Chipotle's unit economics and reinvestment opportunity make this a business worth understanding despite its recent troubles.
The unit economics, especially for new units, were steadily improving through the end of last quarter.
Management is now pulling out all the stops via accelerating menu innovation, television advertising, digital ordering, as well as testing drive-thru, family meals, grab-n-go options, and in-vehicle pick-up.
Chipotle Mexican Grill is very controversial in the investment community. On one hand, it has a long history of creating enormous shareholder value and has what appears to be a long runway ahead. On the other hand, the business has been significantly harmed by food safety incidents and the recovery has been disappointing thus far.
In this report, I will do three things.
I will explain what makes Chipotle so interesting despite its recent struggles.
I will outline the company’s origins and recent history.
I will discuss the company’s initiatives to recover its historic unit economics.

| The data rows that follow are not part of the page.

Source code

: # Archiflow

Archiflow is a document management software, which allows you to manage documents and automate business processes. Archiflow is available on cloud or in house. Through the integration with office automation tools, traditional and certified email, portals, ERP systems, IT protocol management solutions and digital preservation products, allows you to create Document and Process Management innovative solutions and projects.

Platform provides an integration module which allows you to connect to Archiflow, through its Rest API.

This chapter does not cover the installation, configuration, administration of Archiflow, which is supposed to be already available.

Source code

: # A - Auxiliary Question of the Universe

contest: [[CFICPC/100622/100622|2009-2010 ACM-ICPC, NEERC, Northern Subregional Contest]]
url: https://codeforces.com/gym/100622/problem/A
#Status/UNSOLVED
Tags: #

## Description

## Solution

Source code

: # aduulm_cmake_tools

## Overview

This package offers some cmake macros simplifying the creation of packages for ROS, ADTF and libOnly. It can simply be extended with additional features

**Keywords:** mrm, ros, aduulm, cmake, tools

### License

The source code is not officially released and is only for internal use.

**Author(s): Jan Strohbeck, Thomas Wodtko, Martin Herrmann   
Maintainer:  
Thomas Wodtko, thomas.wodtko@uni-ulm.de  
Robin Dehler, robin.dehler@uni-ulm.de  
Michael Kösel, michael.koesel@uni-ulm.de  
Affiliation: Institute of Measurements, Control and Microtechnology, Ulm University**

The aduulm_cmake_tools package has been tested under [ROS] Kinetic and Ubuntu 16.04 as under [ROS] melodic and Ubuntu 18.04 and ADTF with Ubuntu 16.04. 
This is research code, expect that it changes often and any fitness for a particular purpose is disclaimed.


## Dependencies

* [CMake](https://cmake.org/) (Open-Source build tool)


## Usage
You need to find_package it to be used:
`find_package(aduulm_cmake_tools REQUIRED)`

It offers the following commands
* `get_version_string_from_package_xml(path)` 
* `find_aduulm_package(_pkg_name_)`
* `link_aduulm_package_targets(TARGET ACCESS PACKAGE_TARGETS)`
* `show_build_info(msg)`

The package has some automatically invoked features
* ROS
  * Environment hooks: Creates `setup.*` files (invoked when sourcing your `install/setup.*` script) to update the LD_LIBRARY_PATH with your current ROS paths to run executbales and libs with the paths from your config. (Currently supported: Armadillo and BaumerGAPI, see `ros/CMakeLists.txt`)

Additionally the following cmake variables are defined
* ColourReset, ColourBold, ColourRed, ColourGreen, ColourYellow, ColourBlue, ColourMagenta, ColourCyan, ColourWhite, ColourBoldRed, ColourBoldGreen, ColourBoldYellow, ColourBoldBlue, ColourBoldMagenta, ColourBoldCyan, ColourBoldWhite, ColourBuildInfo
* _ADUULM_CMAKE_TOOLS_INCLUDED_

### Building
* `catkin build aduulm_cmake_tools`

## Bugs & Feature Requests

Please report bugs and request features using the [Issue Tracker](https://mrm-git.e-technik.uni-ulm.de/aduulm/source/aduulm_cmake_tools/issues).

What Makes Chipotle So Interesting
Chipotle is a great business with a long growth runway that is currently struggling to recover from food safety and reputational problems. The same circumstances applied to almost any other restaurant chain would not interest me. What interests me about Chipotle and what separates it from other restaurants is its stellar unit economics. Unit economics are the returns the company generates from operating its restaurants. Chipotle's unit economics are excellent, even at today's depressed sales levels, and the company has the opportunity to open thousands more restaurants in the U.S. over time and generate excellent incremental returns.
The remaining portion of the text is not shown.